Toshiba has announced the completion of the sale of its memory chip business to US private equity firm Bain Capital.
On Friday, the Tokyo, Japan-based firm said in a statement (.PDF) that the sale, worth two trillion, three hundred million yen (roughly $18 billion) has now been completed, despite delays caused by Chinese antitrust authorities.
Chinese regulators approved the deal in May.
The chip business, once one of Toshiba's most lucrative units, now belongs to an investment group led by Bain Capital. The consortium includes Apple, SK Hynix, Dell, and Seagate Technology.
Toshiba's shares have now been transferred to K.K. Pangea, a purpose-built company controlled by the consortium and under Bain Capital's umbrella.
Under the terms of the deal, Toshiba has been able to repurchase 40.2 percent of common stock, which gives the tech giant voting rights in Pangea.
The unit is no longer under Toshiba's majority rule, however, Toshiba says the new company is "expected" to become an affiliate in the future.

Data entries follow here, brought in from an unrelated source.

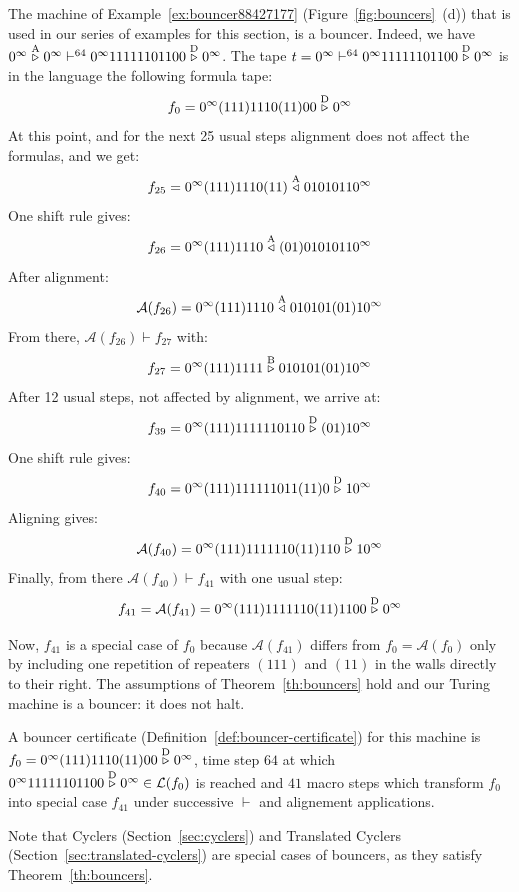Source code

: \begin{example}\label{ex:bouncerTheory}
    The machine of Example~\ref{ex:bouncer88427177} (Figure~\ref{fig:bouncers}~(d)) that is used in our series of examples for this section, is a bouncer. Indeed, we have $0^\infty \stackrel{\text{A}}\triangleright 0^\infty \vdash^{64} 0^\infty 11111101100 \stackrel{\text{D}}\triangleright 0^\infty$. The tape $t=0^\infty \vdash^{64} 0^\infty 11111101100 \stackrel{\text{D}}\triangleright 0^\infty$ is in the language the following formula tape:
    $$f_0 = 0^\infty (111)1110(11)00\stackrel{\text{D}}\triangleright0^\infty$$
    At this point, and for the next 25 usual steps alignment does not affect the formulas, and we get: $$f_{25} = 0^\infty (111) 1110 (11) \stackrel{\text{A}}\triangleleft 01010110^\infty$$
    One shift rule gives:
    $$ f_{26} = 0^\infty (111) 1110  \stackrel{\text{A}}\triangleleft (01) 01010110^\infty$$
    After alignment:
    $$ \mathcal{A}(f_{26}) = 0^\infty (111) 1110  \stackrel{\text{A}}\triangleleft 010101(01)10^\infty$$
    From there, $\mathcal{A}(f_{26}) \vdash f_{27}$ with:
    $$ f_{27} = 0^\infty (111) 1111  \stackrel{\text{B}}\triangleright 010101(01)10^\infty$$
    After 12 usual steps, not affected by alignment, we arrive at:
    $$f_{39} = 0^\infty (111)1111110110\stackrel{\text{D}}\triangleright(01)10^\infty$$
    One shift rule gives:
    $$f_{40} = 0^\infty (111)111111011(11)0\stackrel{\text{D}}\triangleright10^\infty$$
    Aligning gives:
    $$\mathcal{A}(f_{40}) = 0^\infty (111)1111110(11)110\stackrel{\text{D}}\triangleright10^\infty$$
    Finally, from there $\mathcal{A}(f_{40}) \vdash f_{41}$ with one usual step:
    $$f_{41} =\mathcal{A}(f_{41}) = 0^\infty (111)1111110(11)1100\stackrel{\text{D}}\triangleright0^\infty$$

    Now, $f_{41}$ is a special case of $f_{0}$ because $\mathcal{A}(f_{41})$ differs from $f_0=\mathcal{A}(f_0)$ only by including one repetition of repeaters $(111)$ and $(11)$ in the walls directly to their right. The assumptions of Theorem~\ref{th:bouncers} hold and our Turing machine is a bouncer: it does not halt.

    A bouncer certificate (Definition~\ref{def:bouncer-certificate}) for this machine is $f_0 = 0^\infty (111)1110(11)00\stackrel{\text{D}}\triangleright0^\infty$, time step $64$ at which $0^\infty 11111101100 \stackrel{\text{D}}\triangleright 0^\infty \in \mathcal{L}(f_0)$ is reached and $41$ macro steps which transform $f_0$ into special case $f_{41}$ under successive $\vdash$ and alignement applications.
\end{example}

Note that Cyclers (Section~\ref{sec:cyclers}) and Translated Cyclers (Section~\ref{sec:translated-cyclers}) are special cases of bouncers, as they satisfy Theorem~\ref{th:bouncers}.


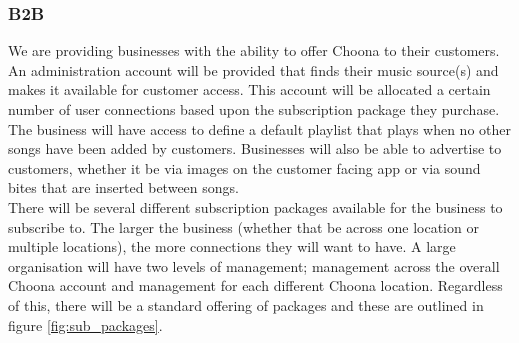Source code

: \subsubsection{B2B}
We are providing businesses with the ability to offer Choona to their customers.  An administration account will be provided that finds their music source(s) and makes it available for customer access.  This account will be allocated a certain number of user connections based upon the subscription package they purchase.  The business will have access to define a default playlist that plays when no other songs have been added by customers.  Businesses will also be able to advertise to customers, whether it be via images on the customer facing app or via sound bites that are inserted between songs.  \\
There will be several different subscription packages available for the business to subscribe to.  The larger the business (whether that be across one location or multiple locations), the more connections they will want to have.  A large organisation will have two levels of management; management across the overall Choona account and management for each different Choona location.  Regardless of this, there will be a standard offering of packages and these are outlined in figure \ref{fig:sub_packages}.  \\

\noindent{}\\

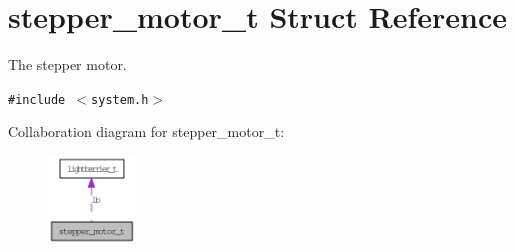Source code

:\hypertarget{structstepper__motor__t}{
\section{stepper\_\-motor\_\-t Struct Reference}
\label{structstepper__motor__t}
}
The stepper motor.  


{\tt \#include $<$system.h$>$}

Collaboration diagram for stepper\_\-motor\_\-t:\nopagebreak
\begin{figure}[H]
\begin{center}
\leavevmode
\includegraphics[width=65pt]{structstepper__motor__t__coll__graph}
\end{center}
\end{figure}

"Toshiba has granted each of Innovation Network Corporation of Japan and Development Bank of Japan, both of which have expressed interest in investing in Pangea, instruction rights for 16.7 percent of its voting rights," the company added.

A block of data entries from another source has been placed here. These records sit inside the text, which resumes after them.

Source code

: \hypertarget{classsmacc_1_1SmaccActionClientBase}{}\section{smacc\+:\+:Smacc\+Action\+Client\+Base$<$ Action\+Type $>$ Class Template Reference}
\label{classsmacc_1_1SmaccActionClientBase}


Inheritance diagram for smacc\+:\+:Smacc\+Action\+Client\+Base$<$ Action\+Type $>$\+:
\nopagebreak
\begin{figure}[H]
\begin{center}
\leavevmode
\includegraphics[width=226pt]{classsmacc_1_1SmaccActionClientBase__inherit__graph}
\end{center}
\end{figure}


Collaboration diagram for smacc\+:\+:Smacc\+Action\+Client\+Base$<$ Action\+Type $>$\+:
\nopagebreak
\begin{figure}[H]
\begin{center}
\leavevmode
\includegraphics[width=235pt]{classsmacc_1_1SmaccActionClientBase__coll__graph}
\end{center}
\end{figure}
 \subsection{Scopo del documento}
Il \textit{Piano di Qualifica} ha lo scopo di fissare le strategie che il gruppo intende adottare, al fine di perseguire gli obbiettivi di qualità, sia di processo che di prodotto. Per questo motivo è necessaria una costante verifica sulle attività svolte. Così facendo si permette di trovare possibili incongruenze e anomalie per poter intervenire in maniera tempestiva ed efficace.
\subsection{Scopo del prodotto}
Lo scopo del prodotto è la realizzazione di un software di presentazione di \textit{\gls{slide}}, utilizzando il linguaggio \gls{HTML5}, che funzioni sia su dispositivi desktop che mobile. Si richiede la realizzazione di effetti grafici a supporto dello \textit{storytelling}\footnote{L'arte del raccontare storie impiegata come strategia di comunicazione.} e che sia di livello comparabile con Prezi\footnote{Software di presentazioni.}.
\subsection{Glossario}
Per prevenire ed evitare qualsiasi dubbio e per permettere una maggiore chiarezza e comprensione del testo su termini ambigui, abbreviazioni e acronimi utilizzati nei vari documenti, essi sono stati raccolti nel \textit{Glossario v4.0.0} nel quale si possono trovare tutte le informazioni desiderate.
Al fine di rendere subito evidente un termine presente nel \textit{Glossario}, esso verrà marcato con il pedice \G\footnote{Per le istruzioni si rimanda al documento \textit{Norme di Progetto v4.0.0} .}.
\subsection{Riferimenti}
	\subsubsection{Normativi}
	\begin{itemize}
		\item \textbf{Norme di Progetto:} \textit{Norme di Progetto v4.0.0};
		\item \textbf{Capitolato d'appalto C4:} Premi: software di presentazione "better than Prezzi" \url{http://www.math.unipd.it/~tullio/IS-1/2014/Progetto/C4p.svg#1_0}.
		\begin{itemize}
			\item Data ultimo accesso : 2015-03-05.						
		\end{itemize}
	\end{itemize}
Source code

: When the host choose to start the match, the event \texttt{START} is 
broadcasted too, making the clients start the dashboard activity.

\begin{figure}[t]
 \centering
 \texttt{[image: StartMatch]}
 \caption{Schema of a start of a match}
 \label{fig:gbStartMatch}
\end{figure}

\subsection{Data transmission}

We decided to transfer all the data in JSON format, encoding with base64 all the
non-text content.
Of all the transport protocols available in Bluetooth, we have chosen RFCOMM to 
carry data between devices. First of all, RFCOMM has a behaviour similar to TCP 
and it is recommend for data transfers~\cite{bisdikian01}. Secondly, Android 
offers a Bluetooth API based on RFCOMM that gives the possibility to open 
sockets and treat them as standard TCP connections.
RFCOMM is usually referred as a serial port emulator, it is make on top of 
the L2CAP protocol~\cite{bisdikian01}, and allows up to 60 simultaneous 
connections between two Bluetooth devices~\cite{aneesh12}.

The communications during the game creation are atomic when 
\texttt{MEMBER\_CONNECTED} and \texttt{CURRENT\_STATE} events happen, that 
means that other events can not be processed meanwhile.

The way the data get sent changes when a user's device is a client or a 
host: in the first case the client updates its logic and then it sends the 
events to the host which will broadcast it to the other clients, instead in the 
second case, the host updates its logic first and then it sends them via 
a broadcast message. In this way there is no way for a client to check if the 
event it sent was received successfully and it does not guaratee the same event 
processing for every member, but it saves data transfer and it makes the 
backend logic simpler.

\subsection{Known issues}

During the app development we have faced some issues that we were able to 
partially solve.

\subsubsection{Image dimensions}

Due to the sale, prompted by the chaos caused by the acquisition and failure of US nuclear division Westinghouse which caused a $6.3 billion write-down, Toshiba expects to report a healthy balance book.
See also: Bain, Apple group takes step towards buying Toshiba memory chip business
According to the firm, Toshiba will record a profit from the sale of roughly 970 billion yen before tax in FY 2018's overall results. The company added that non-consolidated results are still being analyzed and may result in a cash boost of up to 1.2 trillion yen.
Toshiba is also considering an early shareholder returns program in light of the completed sale.